Saturday, June 18, 2011

WRITING A WILL

WRITING A WILL


Gajanan Khergamker


According to the provisions of law, Hindus, Jains, Sikhs, Christians, Jews and Parsis should make their will in writing. However, if the people belonging to these religions are members of the armed forces employed in an expedition or engaged in actual warfare or mariners at sea, then, they are allowed to make an oral will. Oral wills made in such circumstances are known as privileged wills. Otherwise, only Muslims are allowed to make oral wills, as their personal laws permit them to do so. However, if a Muslim makes a will in writing, such a will would not be void.
There is no particular format, for a will to be legal. To avoid confusion of any sort, it is always better to keep the language of the will as simple as possible. It should be kept free of technical words, so that the language is easily understandable and leaves no room for any misinterpretation. A will should be worded in such a way that the intention of the testator (the person making the will) is clear. A benefit bestowed under a will is called a bequest. A will or bequest that does not express a definite intent is void, due to uncertainty.
Under the Indian Stamp Act, it is not necessary to execute a will on stamp paper. So, a will can be made on any plain paper, which for practical purposes, should be of a durable kind. A will does not need to be typed.
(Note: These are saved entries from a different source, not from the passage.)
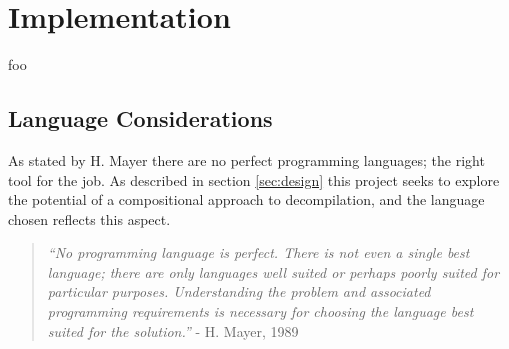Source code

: 
\section{Implementation}
\label{sec:implementation}





foo



\subsection{Language Considerations}

As stated by H. Mayer there are no perfect programming languages; the right tool for the job. As described in section \ref{sec:design} this project seeks to explore the potential of a compositional approach to decompilation, and the language chosen reflects this aspect.

\begin{quote}
	\textit{``No programming language is perfect. There is not even a single best language; there are only languages well suited or perhaps poorly suited for particular purposes. Understanding the problem and associated programming requirements is necessary for choosing the language best suited for the solution.''} - H. Mayer, 1989 \cite{no_perfect_lang}
\end{quote}

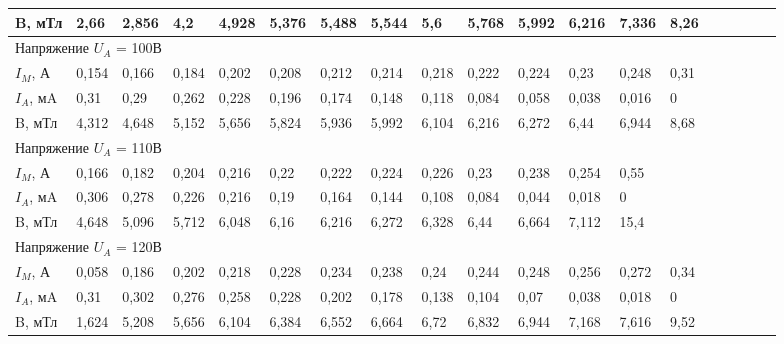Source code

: \documentclass{article}
\begin{document}
\begin{table}[h]
{\begin{tabular}{|lllllllllllllllllll|}
\multicolumn{1}{|l|}{\cellcolor[HTML]{F7C7AC}B, мТл} & 2,66  & 2,856 & 4,2   & 4,928 & 5,376 & 5,488 & 5,544 & 5,6   & 5,768 & 5,992 & 6,216 & 7,336  & 8,26  &       &       &       &      &      \\ \hline
\multicolumn{19}{|l|}{\cellcolor[HTML]{C1F0C8}Напряжение $U_A$ = 100В}                                                                                                                              \\ \hline
\multicolumn{1}{|l|}{$I_M$, А}                       & 0,154 & 0,166 & 0,184 & 0,202 & 0,208 & 0,212 & 0,214 & 0,218 & 0,222 & 0,224 & 0,23  & 0,248  & 0,31  &       &       &       &      &      \\
\multicolumn{1}{|l|}{$I_A$, мA}                      & 0,31  & 0,29  & 0,262 & 0,228 & 0,196 & 0,174 & 0,148 & 0,118 & 0,084 & 0,058 & 0,038 & 0,016  & 0     &       &       &       &      &      \\
\multicolumn{1}{|l|}{\cellcolor[HTML]{F7C7AC}B, мТл} & 4,312 & 4,648 & 5,152 & 5,656 & 5,824 & 5,936 & 5,992 & 6,104 & 6,216 & 6,272 & 6,44  & 6,944  & 8,68  &       &       &       &      &      \\ \hline
\multicolumn{19}{|l|}{\cellcolor[HTML]{C1F0C8}Напряжение $U_A$ = 110В}                                                                                                                              \\ \hline
\multicolumn{1}{|l|}{$I_M$, А}                       & 0,166 & 0,182 & 0,204 & 0,216 & 0,22  & 0,222 & 0,224 & 0,226 & 0,23  & 0,238 & 0,254 & 0,55   &       &       &       &       &      &      \\
\multicolumn{1}{|l|}{$I_A$, мA}                      & 0,306 & 0,278 & 0,226 & 0,216 & 0,19  & 0,164 & 0,144 & 0,108 & 0,084 & 0,044 & 0,018 & 0      &       &       &       &       &      &      \\
\multicolumn{1}{|l|}{\cellcolor[HTML]{F7C7AC}B, мТл} & 4,648 & 5,096 & 5,712 & 6,048 & 6,16  & 6,216 & 6,272 & 6,328 & 6,44  & 6,664 & 7,112 & 15,4   &       &       &       &       &      &      \\ \hline
\multicolumn{19}{|l|}{\cellcolor[HTML]{C1F0C8}Напряжение $U_A$ = 120В}                                                                                                                              \\ \hline
\multicolumn{1}{|l|}{$I_M$, А}                       & 0,058 & 0,186 & 0,202 & 0,218 & 0,228 & 0,234 & 0,238 & 0,24  & 0,244 & 0,248 & 0,256 & 0,272  & 0,34  &       &       &       &      &      \\
\multicolumn{1}{|l|}{$I_A$, мA}                      & 0,31  & 0,302 & 0,276 & 0,258 & 0,228 & 0,202 & 0,178 & 0,138 & 0,104 & 0,07  & 0,038 & 0,018  & 0     &       &       &       &      &      \\
\cellcolor[HTML]{F7C7AC}B, мТл                       & 1,624 & 5,208 & 5,656 & 6,104 & 6,384 & 6,552 & 6,664 & 6,72  & 6,832 & 6,944 & 7,168 & 7,616  & 9,52  &       &       &       &      &      \\ \hline
\end{tabular}%
}
\end{table}
\end{document}
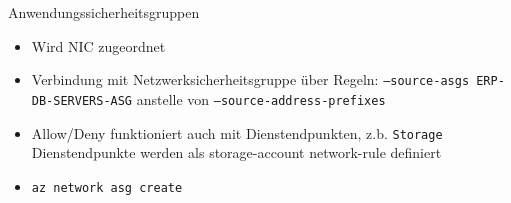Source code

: \begin{flashcard}[Definition]{Anwendungssicherheitsgruppen}
    \begin{itemize}
        \item Wird NIC zugeordnet
        \item Verbindung mit Netzwerksicherheitsgruppe über Regeln:\newline
            \texttt{--source-asgs ERP-DB-SERVERS-ASG} anstelle von \texttt{--source-address-prefixes}
        \item Allow/Deny funktioniert auch mit Dienstendpunkten, z.b. \texttt{Storage} \newline
            Dienstendpunkte werden als storage-account network-rule definiert
        \item \texttt{az network asg create}
    \end{itemize}
\end{flashcard}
It can be hand-written by the testator, with a ball-point pen or a fountain pen. A hand-written will is known as a holograph will. While no one can deny the legality of a hand-written will, it is always better to leave plenty of empty margin space on both sides of the paper, while typing a will. This is because there is always a chance that the testator's handwriting could be illegible and could cause unnecessary confusion.